The House of Representatives approved a bill that aims to implement extensive background checks for anyone working in public schools. Although the bill was largely unopposed, aspects of it raise eyebrows.
Yesterday, a voice vote passed H.R. 2083, or The Protecting Students from Sexual and Violent Predators Act. The bill, which now moves on to the Senate, would require an extensive background check of anyone who works in a public school. Administrators would be required to comb through the FBI fingerprint database, the National Sex Offender Registry, and local registries. For good measure, H.R. 2083 would require periodically re-checking peoples' background. Refusing to consent to the background check would automatically disqualify an individual from working not just as a teacher, but as any professional in the school who may have unsupervised contact with students. This would range from administrators, to cafeteria workers, custodians, and even contractors.
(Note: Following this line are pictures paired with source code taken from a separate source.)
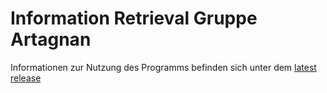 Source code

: # Information Retrieval Gruppe Artagnan

Informationen zur Nutzung des Programms befinden sich unter dem [latest release](https://github.com/QueenBu/IR/releases/tag/latest)
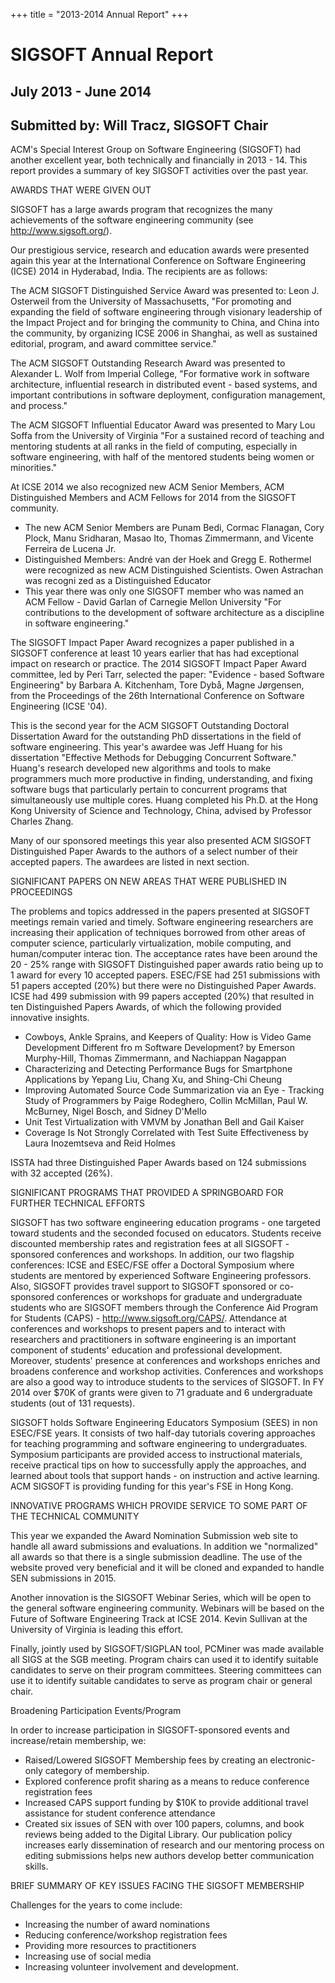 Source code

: 
+++
title = "2013-2014 Annual Report"
+++

# SIGSOFT Annual Report

## July 2013 - June 2014

## Submitted by: Will Tracz, SIGSOFT Chair

ACM\'s Special Interest Group on Software Engineering (SIGSOFT) had
another excellent year, both technically and financially in 2013 - 14.
This report provides a summary of key SIGSOFT activities over the past
year.

AWARDS THAT WERE GIVEN OUT

SIGSOFT has a large awards program that recognizes the many achievements
of the software engineering community (see http://www.sigsoft.org/).

Our prestigious service, research and education awards were presented
again this year at the International Conference on Software Engineering
(ICSE) 2014 in Hyderabad, India. The recipients are as follows:

The ACM SIGSOFT Distinguished Service Award was presented to: Leon J.
Osterweil from the University of Massachusetts, \"For promoting and
expanding the field of software engineering through visionary leadership
of the Impact Project and for bringing the community to China, and China
into the community, by organizing ICSE 2006 in Shanghai, as well as
sustained editorial, program, and award committee service.\"

The ACM SIGSOFT Outstanding Research Award was presented to Alexander L.
Wolf from Imperial College, \"For formative work in software
architecture, influential research in distributed event - based systems,
and important contributions in software deployment, configuration
management, and process.\"

The ACM SIGSOFT Influential Educator Award was presented to Mary Lou
Soffa from the University of Virginia \"For a sustained record of
teaching and mentoring students at all ranks in the field of computing,
especially in software engineering, with half of the mentored students
being women or minorities.\"

At ICSE 2014 we also recognized new ACM Senior Members, ACM
Distinguished Members and ACM Fellows for 2014 from the SIGSOFT
community.

-   The new ACM Senior Members are Punam Bedi, Cormac Flanagan, Cory
    Plock, Manu Sridharan, Masao Ito, Thomas Zimmermann, and Vicente
    Ferreira de Lucena Jr.
-   Distinguished Members: André van der Hoek and Gregg E. Rothermel
    were recognized as new ACM Distinguished Scientists. Owen Astrachan
    was recogni zed as a Distinguished Educator
-   This year there was only one SIGSOFT member who was named an ACM
    Fellow - David Garlan of Carnegie Mellon University \"For
    contributions to the development of software architecture as a
    discipline in software engineering.\"

The SIGSOFT Impact Paper Award recognizes a paper published in a SIGSOFT
conference at least 10 years earlier that has had exceptional impact on
research or practice. The 2014 SIGSOFT Impact Paper Award committee, led
by Peri Tarr, selected the paper: \"Evidence - based Software
Engineering\" by Barbara A. Kitchenham, Tore Dybå, Magne Jørgensen, from
the Proceedings of the 26th International Conference on Software
Engineering (ICSE \'04).

This is the second year for the ACM SIGSOFT Outstanding Doctoral
Dissertation Award for the outstanding PhD dissertations in the field of
software engineering. This year\'s awardee was Jeff Huang for his
dissertation \"Effective Methods for Debugging Concurrent Software.\"
Huang\'s research developed new algorithms and tools to make programmers
much more productive in finding, understanding, and fixing software bugs
that particularly pertain to concurrent programs that simultaneously use
multiple cores. Huang completed his Ph.D. at the Hong Kong University of
Science and Technology, China, advised by Professor Charles Zhang.

Many of our sponsored meetings this year also presented ACM SIGSOFT
Distinguished Paper Awards to the authors of a select number of their
accepted papers. The awardees are listed in next section.

SIGNIFICANT PAPERS ON NEW AREAS THAT WERE PUBLISHED IN PROCEEDINGS

The problems and topics addressed in the papers presented at SIGSOFT
meetings remain varied and timely. Software engineering researchers are
increasing their application of techniques borrowed from other areas of
computer science, particularly virtualization, mobile computing, and
human/computer interac tion. The acceptance rates have been around the
20 - 25% range with SIGSOFT Distinguished paper awards ratio being up to
1 award for every 10 accepted papers. ESEC/FSE had 251 submissions with
51 papers accepted (20%) but there were no Distinguished Paper Awards.
ICSE had 499 submission with 99 papers accepted (20%) that resulted in
ten Distinguished Papers Awards, of which the following provided
innovative insights.

-   Cowboys, Ankle Sprains, and Keepers of Quality: How is Video Game
    Development Different fro m Software Development? by Emerson
    Murphy-Hill, Thomas Zimmermann, and Nachiappan Nagappan
-   Characterizing and Detecting Performance Bugs for Smartphone
    Applications by Yepang Liu, Chang Xu, and Shing-Chi Cheung
-   Improving Automated Source Code Summarization via an Eye - Tracking
    Study of Programmers by Paige Rodeghero, Collin McMillan, Paul W.
    McBurney, Nigel Bosch, and Sidney D\'Mello
-   Unit Test Virtualization with VMVM by Jonathan Bell and Gail Kaiser
-   Coverage Is Not Strongly Correlated with Test Suite Effectiveness by
    Laura Inozemtseva and Reid Holmes

ISSTA had three Distinguished Paper Awards based on 124 submissions with
32 accepted (26%).

SIGNIFICANT PROGRAMS THAT PROVIDED A SPRINGBOARD FOR FURTHER TECHNICAL
EFFORTS

SIGSOFT has two software engineering education programs - one targeted
toward students and the seconded focused on educators. Students receive
discounted membership rates and registration fees at all SIGSOFT -
sponsored conferences and workshops. In addition, our two flagship
conferences: ICSE and ESEC/FSE offer a Doctoral Symposium where students
are mentored by experienced Software Engineering professors. Also,
SIGSOFT provides travel support to SIGSOFT sponsored or co-sponsored
conferences or workshops for graduate and undergraduate students who are
SIGSOFT members through the Conference Aid Program for Students (CAPS) -
http://www.sigsoft.org/CAPS/. Attendance at conferences and workshops to
present papers and to interact with researchers and practitioners in
software engineering is an important component of students\' education
and professional development. Moreover, students\' presence at
conferences and workshops enriches and broadens conference and workshop
activities. Conferences and workshops are also a good way to introduce
students to the services of SIGSOFT. In FY 2014 over \$70K of grants
were given to 71 graduate and 6 undergraduate students (out of 131
requests).

SIGSOFT holds Software Engineering Educators Symposium (SEES) in non
ESEC/FSE years. It consists of two half-day tutorials covering
approaches for teaching programming and software engineering to
undergraduates. Symposium participants are provided access to
instructional materials, receive practical tips on how to successfully
apply the approaches, and learned about tools that support hands - on
instruction and active learning. ACM SIGSOFT is providing funding for
this year\'s FSE in Hong Kong.

INNOVATIVE PROGRAMS WHICH PROVIDE SERVICE TO SOME PART OF THE TECHNICAL
COMMUNITY

This year we expanded the Award Nomination Submission web site to handle
all award submissions and evaluations. In addition we \"normalized\" all
awards so that there is a single submission deadline. The use of the
website proved very beneficial and it will be cloned and expanded to
handle SEN submissions in 2015.

Another innovation is the SIGSOFT Webinar Series, which will be open to
the general software engineering community. Webinars will be based on
the Future of Software Engineering Track at ICSE 2014. Kevin Sullivan at
the University of Virginia is leading this effort.

Finally, jointly used by SIGSOFT/SIGPLAN tool, PCMiner was made
available all SIGS at the SGB meeting. Program chairs can used it to
identify suitable candidates to serve on their program committees.
Steering committees can use it to identify suitable candidates to serve
as program chair or general chair.

Broadening Participation Events/Program

In order to increase participation in SIGSOFT-sponsored events and
increase/retain membership, we:

-   Raised/Lowered SIGSOFT Membership fees by creating an
    electronic-only category of membership.
-   Explored conference profit sharing as a means to reduce conference
    registration fees
-   Increased CAPS support funding by \$10K to provide additional travel
    assistance for student conference attendance
-   Created six issues of SEN with over 100 papers, columns, and book
    reviews being added to the Digital Library. Our publication policy
    increases early dissemination of research and our mentoring process
    on editing submissions helps new authors develop better
    communication skills.

BRIEF SUMMARY OF KEY ISSUES FACING THE SIGSOFT MEMBERSHIP

Challenges for the years to come include:

-   Increasing the number of award nominations
-   Reducing conference/workshop registration fees
-   Providing more resources to practitioners
-   Increasing use of social media
-   Increasing volunteer involvement and development.

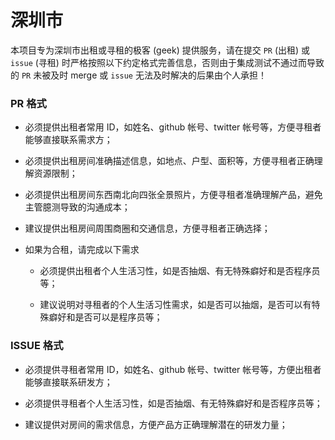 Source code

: # 深圳市

本项目专为深圳市出租或寻租的极客 (geek) 提供服务，请在提交 `PR` (出租) 或 `issue` (寻租) 时严格按照以下约定格式完善信息，否则由于集成测试不通过而导致的 `PR` 未被及时 merge 或 `issue` 无法及时解决的后果由个人承担！

### PR 格式

- 必须提供出租者常用 ID，如姓名、github 帐号、twitter 帐号等，方便寻租者能够直接联系需求方；

- 必须提供出租房间准确描述信息，如地点、户型、面积等，方便寻租者正确理解资源限制；

- 必须提供出租房间东西南北向四张全景照片，方便寻租者准确理解产品，避免主管臆测导致的沟通成本；

- 建议提供出租房间周围商圈和交通信息，方便寻租者正确选择；

- 如果为合租，请完成以下需求

  - 必须提供出租者个人生活习性，如是否抽烟、有无特殊癖好和是否程序员等；

  - 建议说明对寻租者的个人生活习性需求，如是否可以抽烟，是否可以有特殊癖好和是否可以是程序员等；

### ISSUE 格式

- 必须提供寻租者常用 ID，如姓名、github 帐号、twitter 帐号等，方便出租者能够直接联系研发方；

- 必须提供寻租者个人生活习性，如是否抽烟、有无特殊癖好和是否程序员等；

- 建议提供对房间的需求信息，方便产品方正确理解潜在的研发力量；
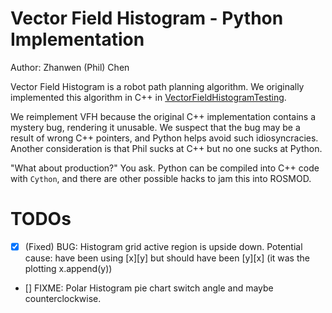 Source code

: # Vector Field Histogram - Python Implementation

Author: Zhanwen (Phil) Chen

Vector Field Histogram is a robot path planning algorithm. We originally
implemented this algorithm in C++ in [VectorFieldHistogramTesting](https://github.com/vanderbiltrobotics/VectorFieldHistogramTesting).

We reimplement VFH because the original C++ implementation contains a
mystery bug, rendering it unusable. We suspect that the bug may be a result
of wrong C++ pointers, and Python helps avoid such idiosyncracies. Another
consideration is that Phil sucks at C++ but no one sucks at Python.

"What about production?" You ask. Python can be compiled into C++ code with
`Cython`, and there are other possible hacks to jam this into ROSMOD.


# TODOs

- [x] (Fixed) BUG: Histogram grid active region is upside down. Potential cause: have been using \[x\]\[y\] but should have been \[y\]\[x\] (it was the plotting x.append(y))
- [] FIXME: Polar Histogram pie chart switch angle and maybe counterclockwise.
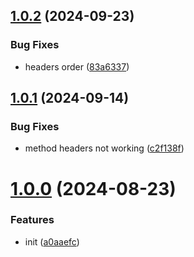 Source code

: ## [1.0.2](https://github.com/hemengke1997/axios-seer/compare/v1.0.1...v1.0.2) (2024-09-23)


### Bug Fixes

* headers order ([83a6337](https://github.com/hemengke1997/axios-seer/commit/83a633794b78e1ac09244fb5290d60c1658f95a5))



## [1.0.1](https://github.com/hemengke1997/axios-seer/compare/v1.0.0...v1.0.1) (2024-09-14)


### Bug Fixes

* method headers not working ([c2f138f](https://github.com/hemengke1997/axios-seer/commit/c2f138fe4895d9058281e3b3b5b8384c1a13adab))



# [1.0.0](https://github.com/hemengke1997/axios-seer/compare/a0aaefc710e376c2bdc2945379f6ea5f93d80438...v1.0.0) (2024-08-23)


### Features

* init ([a0aaefc](https://github.com/hemengke1997/axios-seer/commit/a0aaefc710e376c2bdc2945379f6ea5f93d80438))



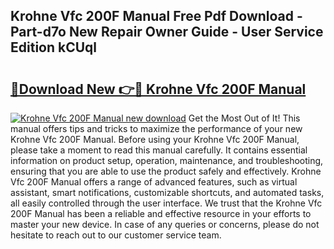 ## Krohne Vfc 200F Manual Free Pdf Download - Part-d7o New Repair Owner Guide - User Service Edition kCUql

# <h2><a href="http://cf29499.oget.top/?id=Krohne+Vfc+200F+Manual">🔗Download New 👉🔴 Krohne Vfc 200F Manual</a></h2>

[![Krohne Vfc 200F Manual new download](https://i.imgur.com/5g1atiW.png)](http://cf29499.oget.top/?id=Krohne+Vfc+200F+Manual)
Get the Most Out of It! This manual offers tips and tricks to maximize the performance of your new Krohne Vfc 200F Manual. Before using your Krohne Vfc 200F Manual, please take a moment to read this manual carefully. It contains essential information on product setup, operation, maintenance, and troubleshooting, ensuring that you are able to use the product safely and effectively. Krohne Vfc 200F Manual offers a range of advanced features, such as virtual assistant, smart notifications, customizable shortcuts, and automated tasks, all easily controlled through the user interface. We trust that the Krohne Vfc 200F Manual has been a reliable and effective resource in your efforts to master your new device. In case of any queries or concerns, please do not hesitate to reach out to our customer service team.

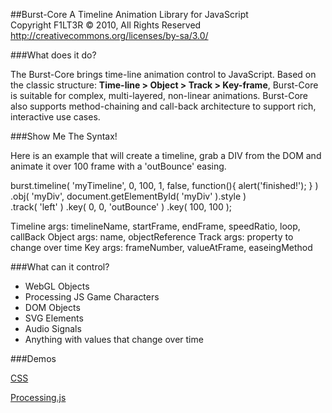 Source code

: ##Burst-Core
A Timeline Animation Library for JavaScript<br />
Copyright F1LT3R © 2010, All Rights Reserved<br />
http://creativecommons.org/licenses/by-sa/3.0/

###What does it do?

The Burst-Core brings time-line animation control to JavaScript. Based on the classic structure: **Time-line > Object > Track > Key-frame**, Burst-Core is suitable for complex, multi-layered, non-linear animations. Burst-Core also supports method-chaining and call-back architecture to support rich, interactive use cases.

###Show Me The Syntax!

Here is an example that will create a timeline, grab a DIV from the DOM and animate it over 100 frame with a 'outBounce' easing.

  burst.timeline( 'myTimeline', 0, 100, 1, false, function(){ alert('finished!'); } )
    .obj( 'myDiv', document.getElementById( 'myDiv' ).style )    
      .track( 'left' )
        .key(   0,   0, 'outBounce' )
        .key( 100, 100 );

Timeline args: timelineName, startFrame, endFrame, speedRatio, loop, callBack 
  Object args: name, objectReference
   Track args: property to change over time
     Key args: frameNumber, valueAtFrame, easeingMethod
        

###What can it control?

- WebGL Objects
- Processing JS Game Characters
- DOM Objects
- SVG Elements
- Audio Signals
- Anything with values that change over time

###Demos

[CSS](http://code.bocoup.com/burst-core/examples/css-demo/)

[Processing.js](http://code.bocoup.com/burst-core/examples/processing-js/)

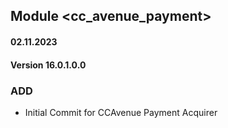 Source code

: ## Module <cc_avenue_payment>

#### 02.11.2023
#### Version 16.0.1.0.0
### ADD

- Initial Commit for CCAvenue Payment Acquirer
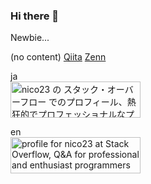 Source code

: ### Hi there 👋

Newbie...

(no content)
[Qiita](https://qiita.com/nico23)
[Zenn](https://zenn.dev/nico23)

ja<br>
<a href="https://ja.stackoverflow.com/users/44842/nico23"><img src="https://ja.stackoverflow.com/users/flair/44842.png" width="208" height="58" alt="nico23 の スタック・オーバーフロー でのプロフィール、熱狂的でプロフェッショナルなプログラマーのためのQ&amp;A" title="nico23 の スタック・オーバーフロー でのプロフィール、熱狂的でプロフェッショナルなプログラマーのためのQ&amp;A"></a>

en<br>
<a href="https://stackoverflow.com/users/14247748/nico23"><img src="https://stackoverflow.com/users/flair/14247748.png" width="208" height="58" alt="profile for nico23 at Stack Overflow, Q&amp;A for professional and enthusiast programmers" title="profile for nico23 at Stack Overflow, Q&amp;A for professional and enthusiast programmers"></a>
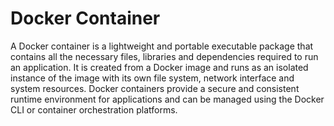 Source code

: # Docker Container

A Docker container is a lightweight and portable executable package that contains all the necessary files, libraries and dependencies required to run an application. It is created from a Docker image and runs as an isolated instance of the image with its own file system, network interface and system resources. Docker containers provide a secure and consistent runtime environment for applications and can be managed using the Docker CLI or container orchestration platforms.
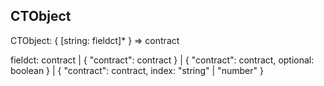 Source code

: 

CTObject
--------

CTObject: { [string: fieldct]* } => contract

fieldct: contract
  | { "contract": contract }
  | { "contract": contract, optional: boolean }
  | { "contract": contract, index: "string" | "number" }

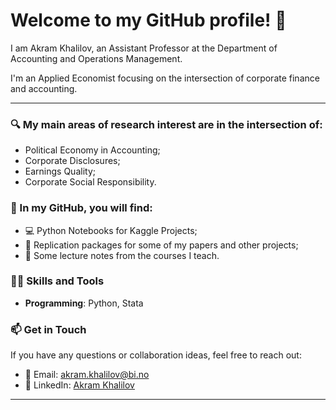 # Welcome to my GitHub profile! 👋

I am Akram Khalilov, an Assistant Professor at the Department of Accounting and Operations Management.

I'm an Applied Economist focusing on the intersection of corporate finance and accounting.

---

### 🔍 My main areas of research interest are in the intersection of:
- Political Economy in Accounting;
- Corporate Disclosures;
- Earnings Quality;
- Corporate Social Responsibility.

### 📂 In my GitHub, you will find: 
- 💻 Python Notebooks for Kaggle Projects;
- 💾  Replication packages for some of my papers and other projects;
- 📝  Some lecture notes from the courses I teach.

### 🧑‍💻 Skills and Tools
- **Programming**: Python, Stata
  
### 📫 Get in Touch
If you have any questions or collaboration ideas, feel free to reach out:

- 📧 Email: akram.khalilov@bi.no
- 💼 LinkedIn: [Akram Khalilov](https://www.linkedin.com/in/akram-khalilov-8206657b/)
---

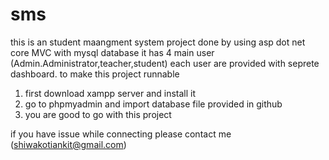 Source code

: # sms
this is an student maangment system project done by using asp dot net core MVC with mysql database
it has 4 main user (Admin.Administrator,teacher,student)
each user are provided with seprete dashboard.
to make this project runnable 
1) first download xampp server and install it 
2) go to phpmyadmin and import database file provided in github
3) you are good to go with this project

if you have issue while connecting please contact me (shiwakotiankit@gmail.com)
Furthermore, although the H.R. 2083 is touted largely as a means of protecting children from sexual predators, the bill casts a wide net that includes many whose crimes have nothing to do with hurting kids. Also prohibited from working in schools would be individuals convicted of child pornography crimes (which, as Reason's Jacob Sullum has pointed out, are not as indicative of other sexual crimes as conventional wisdom would have it), as well as spousal abusers, arsonists, and drug-related offenders.
The overwhelming sentiment is that the law must be passed for the children. The Associated Press quotes Rep. George Miller (D-Calif.), the bill's chief sponsor, as saying, "Keeping children safe is not a partisan issue. It's a moral obligation." Rep. John Kline (R-Minn.) reiterated the sentiment in a press release. The Hill lauded the bill as an opportunity for the House to "practice the long-forgotten art of working together."
However, not all representatives believe this will be an effective measure. Rep. Keith Ellison (D-Minn.) hopes to alter the bill, because he is hesitant about "imposing lifetime bans and ignoring the ability of people to overcome criminal backgrounds." Again, Jacob Sullum has extensively covered the issues of recidivism and restricting convicts ability to reintigrate into society.
The National Education Association (NEA) also voiced a two-pronged opposition to the bill. In a letter to Congress, the NEA suggested that background checks would disproportionately impact racial minorities. They also pointed out that "H.R. 2083, while well intentioned, may run counter to existing state laws."